Bu yaklaşım, para politikasıyla da destekleniyor. Çin’in para biriminin uzun süre görece düşük tutulduğu yönünde yaygın bir kanaat var. Bu durum ihracatı desteklerken, ithalatı pahalı hale getiriyor. Ayrıca iç talebi artıracak adımların sınırlı kalması da dikkat çekiyor. Hanehalkına doğrudan destekler, güçlü bir sosyal güvenlik ağı veya tüketimi teşvik eden politikalar uzun süredir gündemde olsa da, uygulamada temkinli davranılıyor.
Bu tercihler, Çin içinde düşük enflasyon hatta deflasyon riskini beraberinde getirirken, dış dünyada ise “yükün bize yıkıldığı” algısını güçlendiriyor.
Avrupa’dan Gelişmekte Olan Ülkelere Uzanan Tepkiler
Çin’in ticaret politikalarına yönelik rahatsızlık, sadece ABD veya Avrupa ile sınırlı değil. Avrupa’da, özellikle sanayi ülkeleri daha korumacı önlemleri açıkça tartışmaya başladı. Bu çerçevede Emmanuel Macron gibi liderler, Çin’in iç dengesizliklerini düzeltmemesi halinde Avrupa’nın da kendini korumak zorunda kalacağını dile getiriyor.
Benzer tepkiler gelişmekte olan ülkelerde de görülüyor. Meksika, Brezilya, Türkiye ve Endonezya gibi ülkeler, Çin mallarına yönelik çeşitli kısıtlamalar getirdi. Bu ülkeler için sorun sadece ticaret dengesi değil; yerli sanayinin Çin rekabeti karşısında zor durumda kalması.
Öte yandan daha yoksul bazı ülkeler için tablo farklı. Bu ülkeler, Çin’den gelen ucuz ve kaliteli ürünlerden fayda sağlıyor. Özellikle enerji ve altyapı alanlarında Çin ürünleri dönüştürücü bir etki yaratabiliyor. Bu nedenle küresel güneyin tamamı Çin’in fazlasından rahatsız değil.
Çin’de Ton Değişikliği mi Geliyor?
Son haftalarda Çin yönetiminin söyleminde küçük de olsa bir değişim dikkat çekiyor. “İnsana yatırım” vurgusu, iç talebi canlandırma niyetinin bir işareti olarak yorumlanıyor. Hanehalkının daha fazla harcama yapması, hem Çin’in deflasyon riskini azaltabilir hem de ticaret fazlasını düşürebilir.

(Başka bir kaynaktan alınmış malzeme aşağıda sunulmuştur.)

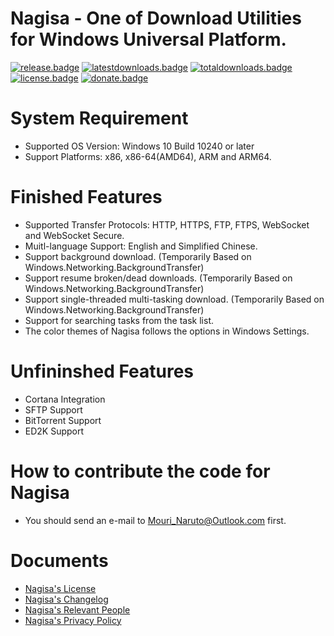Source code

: ﻿# Nagisa - One of Download Utilities for Windows Universal Platform.
 
[![release.badge]][release.link]
[![latestdownloads.badge]][latestdownloads.link]
[![totaldownloads.badge]][totaldownloads.link]
[![license.badge]][license.link]
[![donate.badge]][donate.link]

# System Requirement
- Supported OS Version: Windows 10 Build 10240 or later
- Support Platforms: x86, x86-64(AMD64), ARM and ARM64.

# Finished Features
- Supported Transfer Protocols: HTTP, HTTPS, FTP, FTPS, WebSocket and WebSocket
  Secure.
- Muitl-language Support: English and Simplified Chinese.
- Support background download. 
  (Temporarily Based on Windows.Networking.BackgroundTransfer)
- Support resume broken/dead downloads.
  (Temporarily Based on Windows.Networking.BackgroundTransfer)
- Support single-threaded multi-tasking download.
  (Temporarily Based on Windows.Networking.BackgroundTransfer)
- Support for searching tasks from the task list.
- The color themes of Nagisa follows the options in Windows Settings.

# Unfininshed Features
- Cortana Integration
- SFTP Support
- BitTorrent Support
- ED2K Support

# How to contribute the code for Nagisa
- You should send an e-mail to Mouri_Naruto@Outlook.com first.

# Documents
- [Nagisa's License](LICENSE)
- [Nagisa's Changelog](Changelog.md)
- [Nagisa's Relevant People](People.md)
- [Nagisa's Privacy Policy](Privacy.md)

[release.badge]: https://img.shields.io/github/release/Project-Nagisa/Nagisa.svg
[release.link]: https://github.com/Project-Nagisa/Nagisa/releases/latest
[latestdownloads.badge]: https://img.shields.io/github/downloads/Project-Nagisa/Nagisa/latest/total.svg
[latestdownloads.link]: https://github.com/Project-Nagisa/Nagisa/releases/latest
[totaldownloads.badge]: https://img.shields.io/github/downloads/Project-Nagisa/Nagisa/total.svg
[totaldownloads.link]: https://github.com/Project-Nagisa/Nagisa/releases
[license.badge]: https://img.shields.io/github/license/Project-Nagisa/Nagisa.svg
[license.link]: LICENSE
[donate.badge]: https://img.shields.io/badge/PayPal-Donate-blue.svg
[donate.link]: https://www.paypal.me/MouriNaruto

Ancak bu dönüşüm kolay değil. Daha önce yapılan iç talep hamleleri sınırlı sonuçlar verdi. Ayrıca böylesi bir değişim, Çin’in uzun süredir benimsediği ihracat ve sanayi merkezli büyüme modelinde köklü bir revizyon anlamına geliyor.
Küresel Denge Arayışı
Çin’in ticaret fazlası meselesi, aslında küresel ekonominin daha geniş bir sorununu yansıtıyor. Bir yanda sürekli fazla veren ülkeler, diğer yanda kronik açık yaşayan ekonomiler var. Bu dengesizliklerin kalıcı hale gelmesi, ticaret savaşları ve korumacılık riskini artırıyor.
Kalıcı bir çözüm, sadece Çin’in değil, tüm büyük ekonomilerin ortak çabasını gerektiriyor. Fazla veren ülkelerin daha fazla ithalat yapması, açık veren ülkelerin de üretim gücünü artırması gerekiyor. Ancak mevcut jeopolitik ortamda böyle bir iş birliği kolay görünmüyor.